◆ Task objective
Determine which lines of the records include the word "classical", and copy them.
#### Exercise material ####
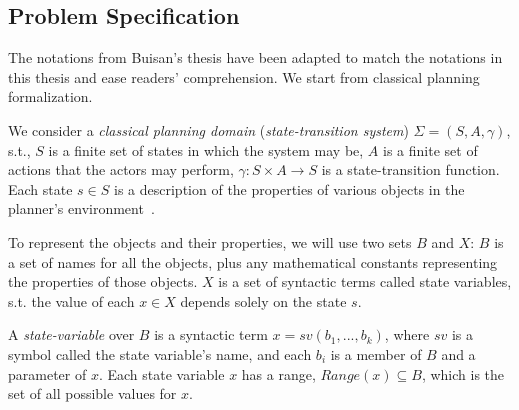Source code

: \subsection{Problem Specification}

The notations from Buisan's thesis have been adapted to match the notations in this thesis and ease readers' comprehension. We start from classical planning formalization.

We consider a \textit{classical planning domain} (\textit{state-transition system}) $\Sigma = (S, A,\gamma)$, s.t., $S$ is a finite set of states in which the system may be, $A$ is a finite set of actions that the actors may perform, $\gamma: S \times A \rightarrow S$ is a state-transition function. Each state $s \in S$ is a description of the properties of various objects in the planner's environment~\cite{naubooks0014222}. 

To represent the objects and their properties, we will use two sets $B$ and $X$: $B$ is a set of names for all the objects, plus any mathematical constants representing the properties of those objects. $X$ is a set of syntactic terms called state variables, s.t. the value of each $x \in X$ depends solely on the state $s$.

A \textit{state-variable} over $B$ is a syntactic term $x = sv(b_1, ..., b_k)$, where $sv$ is a symbol called the state variable's name, and each $b_i$ is a member of $B$ and a parameter of $x$. Each state variable $x$ has a range, $\textit{Range}(x) \subseteq B$, which is the set of all possible values for $x$.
####
◆ Written solution
The notations from Buisan's thesis have been adapted to match the notations in this thesis and ease readers' comprehension. We start from classical planning formalization.
We consider a \textit{classical planning domain} (\textit{state-transition system}) $\Sigma = (S, A,\gamma)$, s.t., $S$ is a finite set of states in which the system may be, $A$ is a finite set of actions that the actors may perform, $\gamma: S \times A \rightarrow S$ is a state-transition function. Each state $s \in S$ is a description of the properties of various objects in the planner's environment~\cite{naubooks0014222}. 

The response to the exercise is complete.